= Beginning of Section =

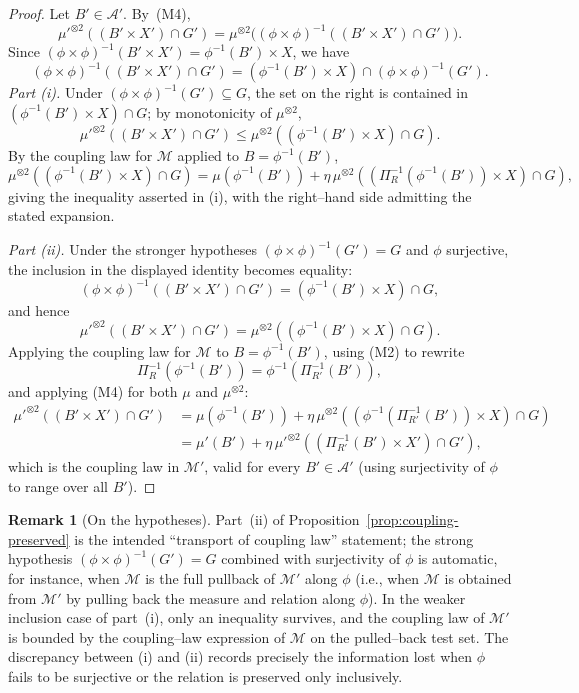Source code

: \documentclass[11pt]{article}
\numberwithin{equation}{section}
\theoremstyle{definition}
\newtheorem{remark}[theorem]{Remark}
\begin{document}
\begin{proof}
Let $B'\in\mathcal A'$. By~(M4),
\[
\mu'^{\otimes2}((B'\times X')\cap G')=\mu^{\otimes2}\bigl((\phi\times\phi)^{-1}((B'\times X')\cap G')\bigr).
\]
Since $(\phi\times\phi)^{-1}(B'\times X')=\phi^{-1}(B')\times X$, we have
\[
(\phi\times\phi)^{-1}((B'\times X')\cap G')=(\phi^{-1}(B')\times X)\cap(\phi\times\phi)^{-1}(G').
\]
\emph{Part (i).} Under $(\phi\times\phi)^{-1}(G')\subseteq G$, the set on the right is contained in $(\phi^{-1}(B')\times X)\cap G$; by monotonicity of $\mu^{\otimes2}$,
\[
\mu'^{\otimes2}((B'\times X')\cap G')\le\mu^{\otimes2}((\phi^{-1}(B')\times X)\cap G).
\]
By the coupling law for $\mathcal M$ applied to $B=\phi^{-1}(B')$,
\[
\mu^{\otimes2}((\phi^{-1}(B')\times X)\cap G)=\mu(\phi^{-1}(B'))+\eta\,\mu^{\otimes2}((\Pi_R^{-1}(\phi^{-1}(B'))\times X)\cap G),
\]
giving the inequality asserted in (i), with the right--hand side admitting the stated expansion.

\emph{Part (ii).} Under the stronger hypotheses $(\phi\times\phi)^{-1}(G')=G$ and $\phi$ surjective, the inclusion in the displayed identity becomes equality:
\[
(\phi\times\phi)^{-1}((B'\times X')\cap G')=(\phi^{-1}(B')\times X)\cap G,
\]
and hence
\[
\mu'^{\otimes2}((B'\times X')\cap G')=\mu^{\otimes2}((\phi^{-1}(B')\times X)\cap G).
\]
Applying the coupling law for $\mathcal M$ to $B=\phi^{-1}(B')$, using (M2) to rewrite
\[
\Pi_R^{-1}(\phi^{-1}(B'))=\phi^{-1}(\Pi_{R'}^{-1}(B')),
\]
and applying (M4) for both $\mu$ and $\mu^{\otimes2}$:
\begin{align*}
\mu'^{\otimes2}((B'\times X')\cap G')
&=\mu(\phi^{-1}(B'))+\eta\,\mu^{\otimes2}((\phi^{-1}(\Pi_{R'}^{-1}(B'))\times X)\cap G)\\
&=\mu'(B')+\eta\,\mu'^{\otimes2}((\Pi_{R'}^{-1}(B')\times X')\cap G'),
\end{align*}
which is the coupling law in $\mathcal M'$, valid for every $B'\in\mathcal A'$ (using surjectivity of $\phi$ to range over all $B'$).
\end{proof}

\begin{remark}[On the hypotheses]\label{rem:surjectivity}
Part~(ii) of Proposition~\ref{prop:coupling-preserved} is the intended ``transport of coupling law'' statement; the strong hypothesis $(\phi\times\phi)^{-1}(G')=G$ combined with surjectivity of $\phi$ is automatic, for instance, when $\mathcal M$ is the full pullback of $\mathcal M'$ along $\phi$ (i.e., when $\mathcal M$ is obtained from $\mathcal M'$ by pulling back the measure and relation along $\phi$). In the weaker inclusion case of part~(i), only an inequality survives, and the coupling law of $\mathcal M'$ is bounded by the coupling--law expression of $\mathcal M$ on the pulled--back test set. The discrepancy between (i) and (ii) records precisely the information lost when $\phi$ fails to be surjective or the relation is preserved only inclusively.
\end{remark}
\end{document}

= End of Section =

[Problem]: Copy the data verbatim, skipping any image it holds.

[Your solution]:
Source code

: \documentclass[11pt]{article}
\numberwithin{equation}{section}
\theoremstyle{definition}
\newtheorem{remark}[theorem]{Remark}
\begin{document}
\begin{proof}
Let $B'\in\mathcal A'$. By~(M4),
\[
\mu'^{\otimes2}((B'\times X')\cap G')=\mu^{\otimes2}\bigl((\phi\times\phi)^{-1}((B'\times X')\cap G')\bigr).
\]
Since $(\phi\times\phi)^{-1}(B'\times X')=\phi^{-1}(B')\times X$, we have
\[
(\phi\times\phi)^{-1}((B'\times X')\cap G')=(\phi^{-1}(B')\times X)\cap(\phi\times\phi)^{-1}(G').
\]
\emph{Part (i).} Under $(\phi\times\phi)^{-1}(G')\subseteq G$, the set on the right is contained in $(\phi^{-1}(B')\times X)\cap G$; by monotonicity of $\mu^{\otimes2}$,
\[
\mu'^{\otimes2}((B'\times X')\cap G')\le\mu^{\otimes2}((\phi^{-1}(B')\times X)\cap G).
\]
By the coupling law for $\mathcal M$ applied to $B=\phi^{-1}(B')$,
\[
\mu^{\otimes2}((\phi^{-1}(B')\times X)\cap G)=\mu(\phi^{-1}(B'))+\eta\,\mu^{\otimes2}((\Pi_R^{-1}(\phi^{-1}(B'))\times X)\cap G),
\]
giving the inequality asserted in (i), with the right--hand side admitting the stated expansion.

\emph{Part (ii).} Under the stronger hypotheses $(\phi\times\phi)^{-1}(G')=G$ and $\phi$ surjective, the inclusion in the displayed identity becomes equality:
\[
(\phi\times\phi)^{-1}((B'\times X')\cap G')=(\phi^{-1}(B')\times X)\cap G,
\]
and hence
\[
\mu'^{\otimes2}((B'\times X')\cap G')=\mu^{\otimes2}((\phi^{-1}(B')\times X)\cap G).
\]
Applying the coupling law for $\mathcal M$ to $B=\phi^{-1}(B')$, using (M2) to rewrite
\[
\Pi_R^{-1}(\phi^{-1}(B'))=\phi^{-1}(\Pi_{R'}^{-1}(B')),
\]
and applying (M4) for both $\mu$ and $\mu^{\otimes2}$:
\begin{align*}
\mu'^{\otimes2}((B'\times X')\cap G')
&=\mu(\phi^{-1}(B'))+\eta\,\mu^{\otimes2}((\phi^{-1}(\Pi_{R'}^{-1}(B'))\times X)\cap G)\\
&=\mu'(B')+\eta\,\mu'^{\otimes2}((\Pi_{R'}^{-1}(B')\times X')\cap G'),
\end{align*}
which is the coupling law in $\mathcal M'$, valid for every $B'\in\mathcal A'$ (using surjectivity of $\phi$ to range over all $B'$).
\end{proof}

\begin{remark}[On the hypotheses]\label{rem:surjectivity}
Part~(ii) of Proposition~\ref{prop:coupling-preserved} is the intended ``transport of coupling law'' statement; the strong hypothesis $(\phi\times\phi)^{-1}(G')=G$ combined with surjectivity of $\phi$ is automatic, for instance, when $\mathcal M$ is the full pullback of $\mathcal M'$ along $\phi$ (i.e., when $\mathcal M$ is obtained from $\mathcal M'$ by pulling back the measure and relation along $\phi$). In the weaker inclusion case of part~(i), only an inequality survives, and the coupling law of $\mathcal M'$ is bounded by the coupling--law expression of $\mathcal M$ on the pulled--back test set. The discrepancy between (i) and (ii) records precisely the information lost when $\phi$ fails to be surjective or the relation is preserved only inclusively.
\end{remark}
\end{document}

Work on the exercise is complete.